Exercise prompt: Using the material below, work out how many lines contain "field". Only the number is wanted.

┄┄┄┄┄┄┄┄┄┄

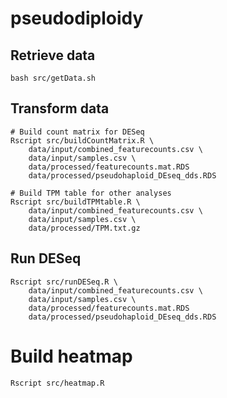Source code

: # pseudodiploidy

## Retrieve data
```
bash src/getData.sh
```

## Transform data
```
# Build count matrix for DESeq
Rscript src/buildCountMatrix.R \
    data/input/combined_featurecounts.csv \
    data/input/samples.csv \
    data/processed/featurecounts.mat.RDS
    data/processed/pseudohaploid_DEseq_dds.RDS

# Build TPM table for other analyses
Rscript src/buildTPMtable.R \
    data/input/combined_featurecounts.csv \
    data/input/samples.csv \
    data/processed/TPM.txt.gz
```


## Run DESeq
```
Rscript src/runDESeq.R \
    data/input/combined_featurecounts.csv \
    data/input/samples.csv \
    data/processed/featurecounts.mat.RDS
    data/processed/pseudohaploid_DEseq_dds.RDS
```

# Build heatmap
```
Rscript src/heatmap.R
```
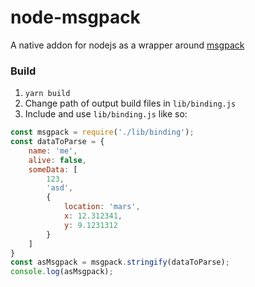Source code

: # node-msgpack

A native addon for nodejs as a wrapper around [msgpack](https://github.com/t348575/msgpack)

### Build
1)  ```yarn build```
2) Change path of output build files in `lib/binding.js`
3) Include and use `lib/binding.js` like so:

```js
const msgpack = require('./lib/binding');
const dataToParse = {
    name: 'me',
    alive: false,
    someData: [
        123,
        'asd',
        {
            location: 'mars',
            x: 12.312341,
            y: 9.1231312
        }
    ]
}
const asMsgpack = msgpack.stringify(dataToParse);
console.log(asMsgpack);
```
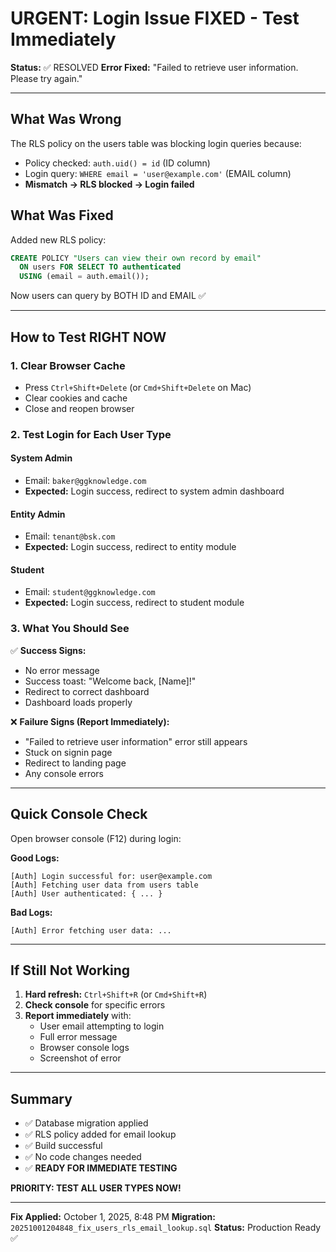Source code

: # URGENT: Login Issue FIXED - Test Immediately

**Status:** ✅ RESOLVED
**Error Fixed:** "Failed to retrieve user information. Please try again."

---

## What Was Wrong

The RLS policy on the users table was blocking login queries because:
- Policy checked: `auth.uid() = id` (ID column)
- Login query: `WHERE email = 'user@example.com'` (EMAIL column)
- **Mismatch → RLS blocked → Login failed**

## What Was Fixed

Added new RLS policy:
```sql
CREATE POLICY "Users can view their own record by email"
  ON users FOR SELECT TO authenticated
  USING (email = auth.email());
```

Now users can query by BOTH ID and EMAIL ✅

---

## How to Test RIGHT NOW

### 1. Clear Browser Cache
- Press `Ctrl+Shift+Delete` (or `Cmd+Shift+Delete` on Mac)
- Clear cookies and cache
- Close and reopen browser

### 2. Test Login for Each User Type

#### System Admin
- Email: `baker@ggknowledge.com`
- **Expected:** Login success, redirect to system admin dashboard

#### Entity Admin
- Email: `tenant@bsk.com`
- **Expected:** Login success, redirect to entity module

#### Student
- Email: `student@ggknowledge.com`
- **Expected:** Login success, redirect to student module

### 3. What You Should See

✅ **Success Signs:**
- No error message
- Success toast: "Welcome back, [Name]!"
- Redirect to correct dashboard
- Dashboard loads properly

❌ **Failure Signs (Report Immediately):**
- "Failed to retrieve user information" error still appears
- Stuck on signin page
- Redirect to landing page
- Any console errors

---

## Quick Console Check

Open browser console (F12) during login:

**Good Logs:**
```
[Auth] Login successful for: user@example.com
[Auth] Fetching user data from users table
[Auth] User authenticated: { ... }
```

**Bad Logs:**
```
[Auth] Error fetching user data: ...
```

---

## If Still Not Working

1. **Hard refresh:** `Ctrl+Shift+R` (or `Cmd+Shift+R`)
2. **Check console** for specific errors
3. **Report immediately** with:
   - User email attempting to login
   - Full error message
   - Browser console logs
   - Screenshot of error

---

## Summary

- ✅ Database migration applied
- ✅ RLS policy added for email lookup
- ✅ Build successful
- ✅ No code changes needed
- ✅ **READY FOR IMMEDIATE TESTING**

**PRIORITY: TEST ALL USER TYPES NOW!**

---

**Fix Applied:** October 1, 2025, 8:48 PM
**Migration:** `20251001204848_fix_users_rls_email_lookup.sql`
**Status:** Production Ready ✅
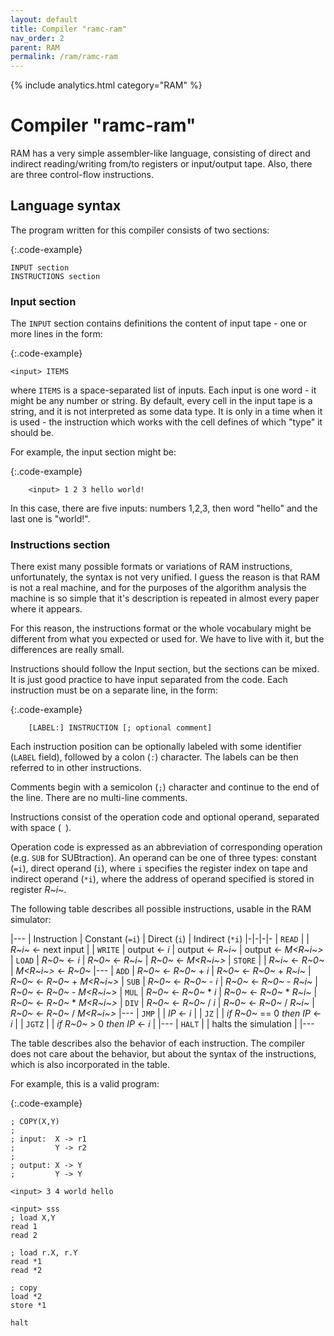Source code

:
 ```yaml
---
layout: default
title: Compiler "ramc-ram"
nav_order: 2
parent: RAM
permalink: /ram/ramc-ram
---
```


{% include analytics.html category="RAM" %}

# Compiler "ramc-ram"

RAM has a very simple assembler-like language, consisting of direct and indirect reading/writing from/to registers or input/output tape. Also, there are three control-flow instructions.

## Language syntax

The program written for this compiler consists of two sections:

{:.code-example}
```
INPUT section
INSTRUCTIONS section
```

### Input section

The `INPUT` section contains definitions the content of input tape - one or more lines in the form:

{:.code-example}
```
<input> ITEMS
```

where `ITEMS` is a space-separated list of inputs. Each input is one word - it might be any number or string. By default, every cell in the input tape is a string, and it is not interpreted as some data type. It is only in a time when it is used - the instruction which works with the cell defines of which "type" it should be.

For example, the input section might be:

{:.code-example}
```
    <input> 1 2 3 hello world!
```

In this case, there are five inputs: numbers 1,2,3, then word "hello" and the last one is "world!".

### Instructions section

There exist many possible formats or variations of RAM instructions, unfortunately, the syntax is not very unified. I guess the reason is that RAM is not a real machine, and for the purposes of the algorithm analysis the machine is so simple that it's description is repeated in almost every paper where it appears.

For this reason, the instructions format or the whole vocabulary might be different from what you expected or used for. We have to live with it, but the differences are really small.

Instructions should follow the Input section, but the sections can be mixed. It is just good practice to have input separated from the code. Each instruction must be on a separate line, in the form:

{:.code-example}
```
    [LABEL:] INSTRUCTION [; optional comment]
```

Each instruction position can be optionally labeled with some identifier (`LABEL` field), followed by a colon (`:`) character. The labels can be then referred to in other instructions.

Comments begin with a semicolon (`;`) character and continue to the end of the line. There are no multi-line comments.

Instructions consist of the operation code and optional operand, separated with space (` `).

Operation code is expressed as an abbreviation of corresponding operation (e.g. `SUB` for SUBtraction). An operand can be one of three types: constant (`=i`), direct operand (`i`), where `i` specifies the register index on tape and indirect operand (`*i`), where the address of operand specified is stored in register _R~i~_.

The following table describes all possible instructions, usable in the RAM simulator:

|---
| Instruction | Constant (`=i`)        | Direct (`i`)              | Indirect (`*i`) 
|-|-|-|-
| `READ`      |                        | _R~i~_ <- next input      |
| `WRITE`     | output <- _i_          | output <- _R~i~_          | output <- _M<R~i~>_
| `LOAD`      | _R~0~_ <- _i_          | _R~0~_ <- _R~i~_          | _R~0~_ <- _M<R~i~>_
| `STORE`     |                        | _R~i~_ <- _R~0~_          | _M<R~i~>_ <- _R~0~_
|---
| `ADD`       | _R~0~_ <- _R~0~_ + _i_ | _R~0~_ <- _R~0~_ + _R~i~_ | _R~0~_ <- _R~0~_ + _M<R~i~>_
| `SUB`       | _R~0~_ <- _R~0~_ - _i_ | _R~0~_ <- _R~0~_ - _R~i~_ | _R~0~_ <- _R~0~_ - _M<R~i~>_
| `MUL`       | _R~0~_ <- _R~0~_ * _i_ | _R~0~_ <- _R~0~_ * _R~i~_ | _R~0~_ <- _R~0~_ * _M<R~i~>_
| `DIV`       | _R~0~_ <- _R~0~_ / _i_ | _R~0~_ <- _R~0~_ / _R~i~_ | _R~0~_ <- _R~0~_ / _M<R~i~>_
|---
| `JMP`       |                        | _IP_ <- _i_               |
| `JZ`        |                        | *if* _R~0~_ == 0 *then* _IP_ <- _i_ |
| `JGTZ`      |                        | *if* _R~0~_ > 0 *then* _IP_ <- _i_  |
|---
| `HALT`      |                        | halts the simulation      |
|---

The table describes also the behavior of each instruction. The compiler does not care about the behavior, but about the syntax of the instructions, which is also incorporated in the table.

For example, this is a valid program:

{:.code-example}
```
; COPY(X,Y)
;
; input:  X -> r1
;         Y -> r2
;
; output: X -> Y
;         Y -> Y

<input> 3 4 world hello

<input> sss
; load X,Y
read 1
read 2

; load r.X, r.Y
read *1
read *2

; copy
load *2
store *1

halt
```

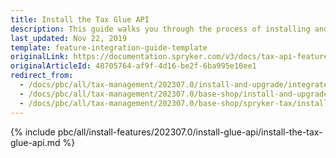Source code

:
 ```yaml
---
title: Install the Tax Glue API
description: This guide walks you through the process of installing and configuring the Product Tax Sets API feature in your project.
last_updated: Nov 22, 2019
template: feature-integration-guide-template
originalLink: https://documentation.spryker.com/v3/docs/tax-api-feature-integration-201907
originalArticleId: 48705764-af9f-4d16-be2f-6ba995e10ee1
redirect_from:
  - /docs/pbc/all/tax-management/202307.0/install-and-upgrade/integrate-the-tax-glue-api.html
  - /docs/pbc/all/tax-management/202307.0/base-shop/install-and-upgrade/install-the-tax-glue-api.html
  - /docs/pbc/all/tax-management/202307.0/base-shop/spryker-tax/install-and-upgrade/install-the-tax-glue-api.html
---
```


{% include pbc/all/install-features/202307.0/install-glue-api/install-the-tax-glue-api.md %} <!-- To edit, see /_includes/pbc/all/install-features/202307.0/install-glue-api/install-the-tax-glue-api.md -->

┄┄┄┄┄┄┄┄┄┄

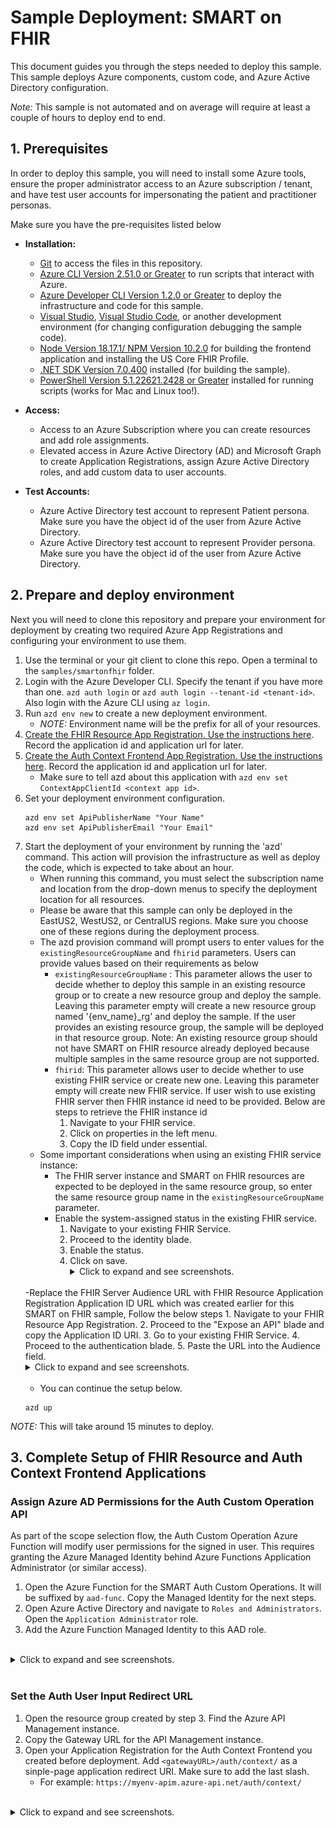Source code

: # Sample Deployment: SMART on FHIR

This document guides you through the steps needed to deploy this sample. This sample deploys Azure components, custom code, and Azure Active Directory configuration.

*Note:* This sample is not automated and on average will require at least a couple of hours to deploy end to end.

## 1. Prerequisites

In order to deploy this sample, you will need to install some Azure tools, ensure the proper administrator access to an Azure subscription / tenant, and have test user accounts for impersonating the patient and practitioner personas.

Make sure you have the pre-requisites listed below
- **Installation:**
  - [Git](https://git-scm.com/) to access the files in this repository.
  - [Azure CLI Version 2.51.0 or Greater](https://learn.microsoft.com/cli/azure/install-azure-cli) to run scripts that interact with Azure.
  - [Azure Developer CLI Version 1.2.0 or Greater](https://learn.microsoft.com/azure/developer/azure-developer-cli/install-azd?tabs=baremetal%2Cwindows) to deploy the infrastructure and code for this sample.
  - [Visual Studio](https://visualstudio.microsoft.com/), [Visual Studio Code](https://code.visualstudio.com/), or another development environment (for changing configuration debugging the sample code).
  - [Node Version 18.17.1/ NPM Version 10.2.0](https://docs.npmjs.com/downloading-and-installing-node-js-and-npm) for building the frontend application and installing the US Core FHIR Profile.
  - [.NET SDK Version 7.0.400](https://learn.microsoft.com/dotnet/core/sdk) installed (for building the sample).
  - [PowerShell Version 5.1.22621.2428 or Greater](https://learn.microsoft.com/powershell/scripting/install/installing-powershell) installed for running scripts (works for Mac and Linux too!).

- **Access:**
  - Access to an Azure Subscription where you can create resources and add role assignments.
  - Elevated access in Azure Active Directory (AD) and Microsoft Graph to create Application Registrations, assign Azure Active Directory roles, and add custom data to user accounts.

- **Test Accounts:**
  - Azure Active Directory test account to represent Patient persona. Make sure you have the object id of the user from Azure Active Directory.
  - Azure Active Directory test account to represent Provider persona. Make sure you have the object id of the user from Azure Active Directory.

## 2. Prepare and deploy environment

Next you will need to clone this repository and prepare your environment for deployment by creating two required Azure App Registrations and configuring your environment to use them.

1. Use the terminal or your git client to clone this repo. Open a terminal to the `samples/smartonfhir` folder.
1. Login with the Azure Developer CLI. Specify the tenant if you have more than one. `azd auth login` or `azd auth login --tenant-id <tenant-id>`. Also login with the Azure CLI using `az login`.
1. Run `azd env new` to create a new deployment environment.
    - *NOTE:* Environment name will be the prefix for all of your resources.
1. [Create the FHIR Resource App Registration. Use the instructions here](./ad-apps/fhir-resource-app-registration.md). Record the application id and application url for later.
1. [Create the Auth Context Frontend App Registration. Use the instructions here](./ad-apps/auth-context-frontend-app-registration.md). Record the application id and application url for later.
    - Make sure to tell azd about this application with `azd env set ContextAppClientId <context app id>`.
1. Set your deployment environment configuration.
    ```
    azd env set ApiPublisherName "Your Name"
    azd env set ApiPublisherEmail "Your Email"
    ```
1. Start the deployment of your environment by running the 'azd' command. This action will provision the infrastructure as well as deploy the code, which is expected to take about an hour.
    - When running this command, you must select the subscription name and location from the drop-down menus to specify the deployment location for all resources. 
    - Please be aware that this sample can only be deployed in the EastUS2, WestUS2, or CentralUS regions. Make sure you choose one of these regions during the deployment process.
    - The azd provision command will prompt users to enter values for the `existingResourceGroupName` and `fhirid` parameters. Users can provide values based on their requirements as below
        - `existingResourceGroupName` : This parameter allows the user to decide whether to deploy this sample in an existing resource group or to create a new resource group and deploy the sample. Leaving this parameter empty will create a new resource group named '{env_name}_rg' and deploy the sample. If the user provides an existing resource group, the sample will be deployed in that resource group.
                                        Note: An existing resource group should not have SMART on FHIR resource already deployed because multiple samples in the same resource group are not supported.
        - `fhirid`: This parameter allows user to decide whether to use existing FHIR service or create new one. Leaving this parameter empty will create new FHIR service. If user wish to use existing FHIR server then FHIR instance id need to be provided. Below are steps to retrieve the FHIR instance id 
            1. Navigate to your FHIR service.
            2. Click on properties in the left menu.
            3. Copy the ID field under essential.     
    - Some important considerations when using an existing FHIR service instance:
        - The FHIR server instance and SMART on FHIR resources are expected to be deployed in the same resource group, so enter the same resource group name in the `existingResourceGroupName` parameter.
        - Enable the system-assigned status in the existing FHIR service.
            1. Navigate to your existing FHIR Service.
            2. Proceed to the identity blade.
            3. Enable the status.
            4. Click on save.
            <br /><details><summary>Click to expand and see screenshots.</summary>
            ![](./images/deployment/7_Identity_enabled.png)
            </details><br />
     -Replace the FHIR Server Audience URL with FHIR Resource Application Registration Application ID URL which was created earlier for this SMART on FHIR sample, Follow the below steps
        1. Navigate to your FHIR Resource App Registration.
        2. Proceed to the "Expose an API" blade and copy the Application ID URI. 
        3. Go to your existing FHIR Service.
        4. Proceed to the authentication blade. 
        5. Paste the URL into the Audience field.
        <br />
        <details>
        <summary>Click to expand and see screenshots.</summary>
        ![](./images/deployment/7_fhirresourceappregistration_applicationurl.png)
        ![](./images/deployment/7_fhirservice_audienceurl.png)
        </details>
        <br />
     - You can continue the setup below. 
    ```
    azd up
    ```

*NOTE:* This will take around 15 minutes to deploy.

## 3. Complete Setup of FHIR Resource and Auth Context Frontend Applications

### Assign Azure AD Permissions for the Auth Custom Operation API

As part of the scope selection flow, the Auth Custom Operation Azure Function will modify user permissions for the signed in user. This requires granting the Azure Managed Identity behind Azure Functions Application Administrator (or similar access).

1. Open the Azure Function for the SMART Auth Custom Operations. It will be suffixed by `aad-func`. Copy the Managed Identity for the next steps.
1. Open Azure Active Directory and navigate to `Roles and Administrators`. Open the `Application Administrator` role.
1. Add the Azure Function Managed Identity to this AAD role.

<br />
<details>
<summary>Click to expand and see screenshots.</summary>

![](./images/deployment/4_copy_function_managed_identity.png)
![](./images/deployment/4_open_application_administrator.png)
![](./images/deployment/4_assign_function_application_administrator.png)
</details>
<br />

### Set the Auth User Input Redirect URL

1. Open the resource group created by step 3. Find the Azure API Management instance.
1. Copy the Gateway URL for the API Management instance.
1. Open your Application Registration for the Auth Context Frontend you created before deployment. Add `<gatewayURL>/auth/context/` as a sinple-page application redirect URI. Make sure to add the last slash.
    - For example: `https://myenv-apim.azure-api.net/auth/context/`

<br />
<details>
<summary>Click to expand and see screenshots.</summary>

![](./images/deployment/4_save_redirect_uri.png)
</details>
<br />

┄┄┄┄┄┄┄┄┄┄

Solution below: 3